(Data)

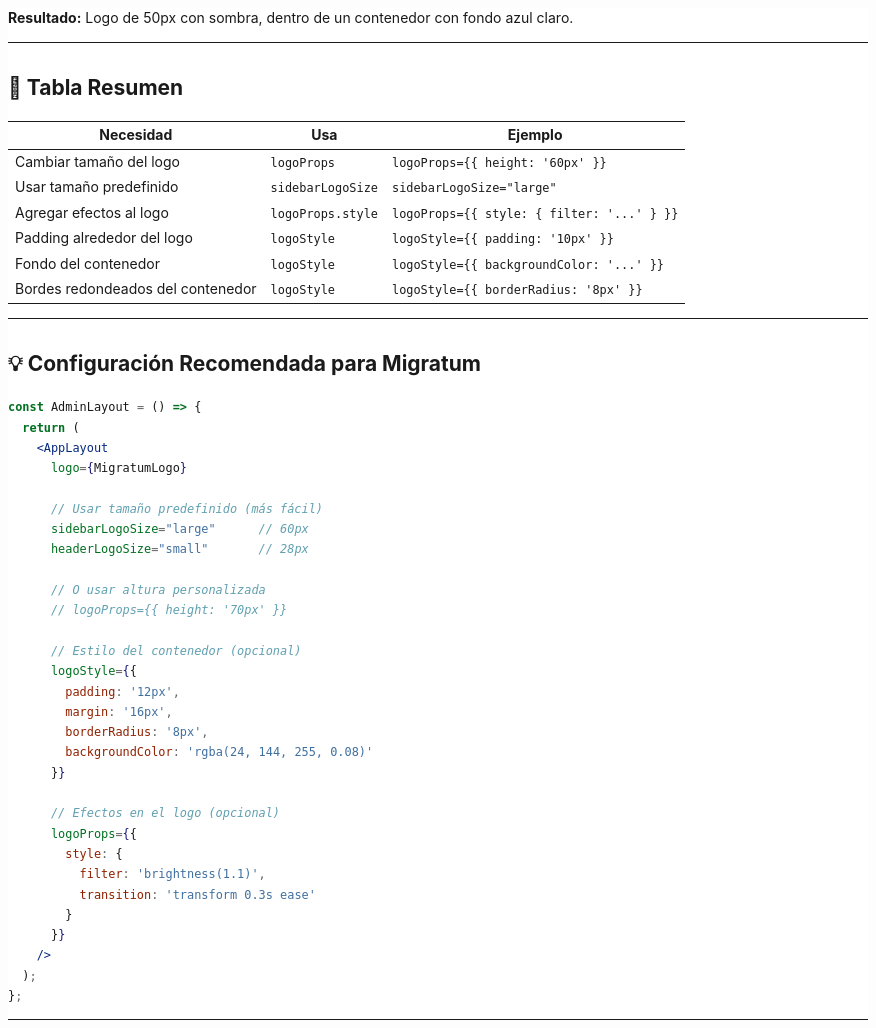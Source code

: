**Resultado:** Logo de 50px con sombra, dentro de un contenedor con fondo azul claro.

---

## 🎯 Tabla Resumen

| Necesidad | Usa | Ejemplo |
|-----------|-----|---------|
| Cambiar tamaño del logo | `logoProps` | `logoProps={{ height: '60px' }}` |
| Usar tamaño predefinido | `sidebarLogoSize` | `sidebarLogoSize="large"` |
| Agregar efectos al logo | `logoProps.style` | `logoProps={{ style: { filter: '...' } }}` |
| Padding alrededor del logo | `logoStyle` | `logoStyle={{ padding: '10px' }}` |
| Fondo del contenedor | `logoStyle` | `logoStyle={{ backgroundColor: '...' }}` |
| Bordes redondeados del contenedor | `logoStyle` | `logoStyle={{ borderRadius: '8px' }}` |

---

## 💡 Configuración Recomendada para Migratum

```jsx
const AdminLayout = () => {
  return (
    <AppLayout
      logo={MigratumLogo}
      
      // Usar tamaño predefinido (más fácil)
      sidebarLogoSize="large"      // 60px
      headerLogoSize="small"       // 28px
      
      // O usar altura personalizada
      // logoProps={{ height: '70px' }}
      
      // Estilo del contenedor (opcional)
      logoStyle={{
        padding: '12px',
        margin: '16px',
        borderRadius: '8px',
        backgroundColor: 'rgba(24, 144, 255, 0.08)'
      }}
      
      // Efectos en el logo (opcional)
      logoProps={{
        style: {
          filter: 'brightness(1.1)',
          transition: 'transform 0.3s ease'
        }
      }}
    />
  );
};
```

---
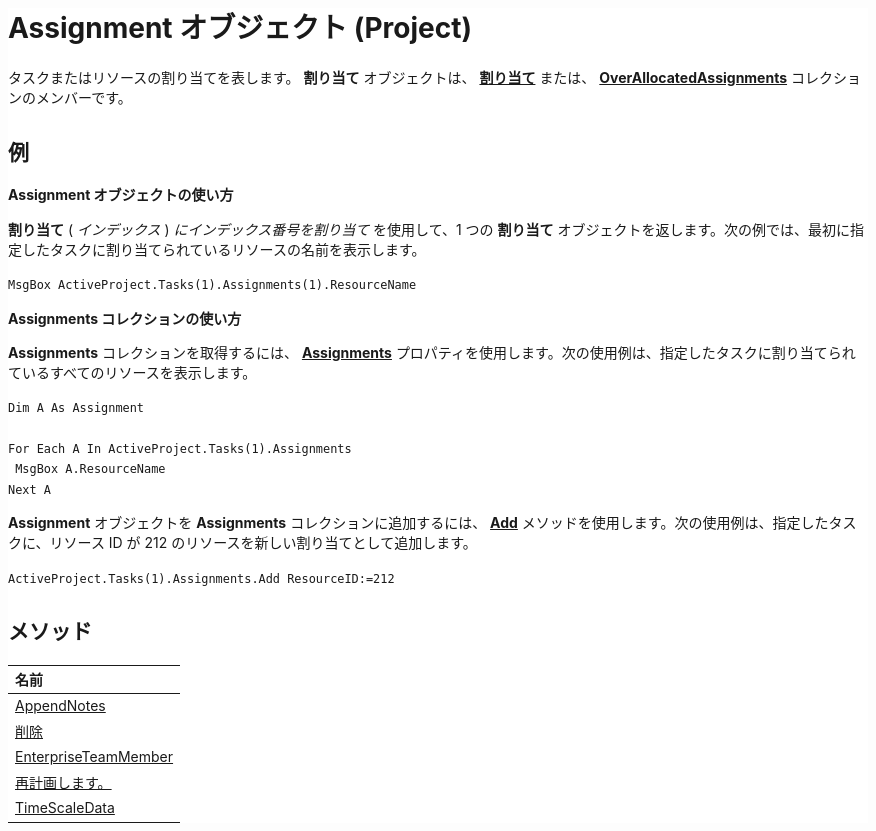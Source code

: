
# Assignment オブジェクト (Project)

タスクまたはリソースの割り当てを表します。 **割り当て** オブジェクトは、 **[割り当て](83661095-030c-0488-5763-320b6de6f381.md)** または、 **[OverAllocatedAssignments](b2856ebf-cff2-04a6-53c9-123de09f2a3b.md)** コレクションのメンバーです。


## 例

 **Assignment オブジェクトの使い方**

 **割り当て** ( _インデックス_ ) _にインデックス番号を割り当て_ を使用して、1 つの **割り当て** オブジェクトを返します。次の例では、最初に指定したタスクに割り当てられているリソースの名前を表示します。




```
MsgBox ActiveProject.Tasks(1).Assignments(1).ResourceName
```

 **Assignments コレクションの使い方**

 **Assignments** コレクションを取得するには、 **[Assignments](a481e813-8f02-c58b-2910-6995aaaafa09.md)** プロパティを使用します。次の使用例は、指定したタスクに割り当てられているすべてのリソースを表示します。




```
Dim A As Assignment 
 
For Each A In ActiveProject.Tasks(1).Assignments 
 MsgBox A.ResourceName 
Next A
```

 **Assignment** オブジェクトを **Assignments** コレクションに追加するには、 **[Add](c135a80e-1fb9-32e3-864e-f701c1947ca4.md)** メソッドを使用します。次の使用例は、指定したタスクに、リソース ID が 212 のリソースを新しい割り当てとして追加します。




```
ActiveProject.Tasks(1).Assignments.Add ResourceID:=212
```


## メソッド



|**名前**|
|:-----|
|[AppendNotes](78ccad76-ac3f-c11e-9d88-2ed133358671.md)|
|[削除](3147c0e0-239c-75d2-cae9-c299412190e2.md)|
|[EnterpriseTeamMember](706a7f8b-b545-7398-7c09-f29f6b8d225d.md)|
|[再計画します。](29ec0102-b4e4-c9dc-d930-4f8ff4069bd6.md)|
|[TimeScaleData](ff948754-cc0e-8bf0-31e8-30b19dbcb08d.md)|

(End Data)

- **How to complete this task**:
No picture belongs in the answer, but every word of the records above does, exactly as given.

- **Solution**:
Source code

:**Resultado:** Logo de 50px con sombra, dentro de un contenedor con fondo azul claro.

---

## 🎯 Tabla Resumen

| Necesidad | Usa | Ejemplo |
|-----------|-----|---------|
| Cambiar tamaño del logo | `logoProps` | `logoProps={{ height: '60px' }}` |
| Usar tamaño predefinido | `sidebarLogoSize` | `sidebarLogoSize="large"` |
| Agregar efectos al logo | `logoProps.style` | `logoProps={{ style: { filter: '...' } }}` |
| Padding alrededor del logo | `logoStyle` | `logoStyle={{ padding: '10px' }}` |
| Fondo del contenedor | `logoStyle` | `logoStyle={{ backgroundColor: '...' }}` |
| Bordes redondeados del contenedor | `logoStyle` | `logoStyle={{ borderRadius: '8px' }}` |

---

## 💡 Configuración Recomendada para Migratum

```jsx
const AdminLayout = () => {
  return (
    <AppLayout
      logo={MigratumLogo}
      
      // Usar tamaño predefinido (más fácil)
      sidebarLogoSize="large"      // 60px
      headerLogoSize="small"       // 28px
      
      // O usar altura personalizada
      // logoProps={{ height: '70px' }}
      
      // Estilo del contenedor (opcional)
      logoStyle={{
        padding: '12px',
        margin: '16px',
        borderRadius: '8px',
        backgroundColor: 'rgba(24, 144, 255, 0.08)'
      }}
      
      // Efectos en el logo (opcional)
      logoProps={{
        style: {
          filter: 'brightness(1.1)',
          transition: 'transform 0.3s ease'
        }
      }}
    />
  );
};
```

---
Source code

:
# Assignment オブジェクト (Project)

タスクまたはリソースの割り当てを表します。 **割り当て** オブジェクトは、 **[割り当て](83661095-030c-0488-5763-320b6de6f381.md)** または、 **[OverAllocatedAssignments](b2856ebf-cff2-04a6-53c9-123de09f2a3b.md)** コレクションのメンバーです。


## 例

 **Assignment オブジェクトの使い方**

 **割り当て** ( _インデックス_ ) _にインデックス番号を割り当て_ を使用して、1 つの **割り当て** オブジェクトを返します。次の例では、最初に指定したタスクに割り当てられているリソースの名前を表示します。




```
MsgBox ActiveProject.Tasks(1).Assignments(1).ResourceName
```

 **Assignments コレクションの使い方**

 **Assignments** コレクションを取得するには、 **[Assignments](a481e813-8f02-c58b-2910-6995aaaafa09.md)** プロパティを使用します。次の使用例は、指定したタスクに割り当てられているすべてのリソースを表示します。




```
Dim A As Assignment 
 
For Each A In ActiveProject.Tasks(1).Assignments 
 MsgBox A.ResourceName 
Next A
```

 **Assignment** オブジェクトを **Assignments** コレクションに追加するには、 **[Add](c135a80e-1fb9-32e3-864e-f701c1947ca4.md)** メソッドを使用します。次の使用例は、指定したタスクに、リソース ID が 212 のリソースを新しい割り当てとして追加します。




```
ActiveProject.Tasks(1).Assignments.Add ResourceID:=212
```


## メソッド



|**名前**|
|:-----|
|[AppendNotes](78ccad76-ac3f-c11e-9d88-2ed133358671.md)|
|[削除](3147c0e0-239c-75d2-cae9-c299412190e2.md)|
|[EnterpriseTeamMember](706a7f8b-b545-7398-7c09-f29f6b8d225d.md)|
|[再計画します。](29ec0102-b4e4-c9dc-d930-4f8ff4069bd6.md)|
|[TimeScaleData](ff948754-cc0e-8bf0-31e8-30b19dbcb08d.md)|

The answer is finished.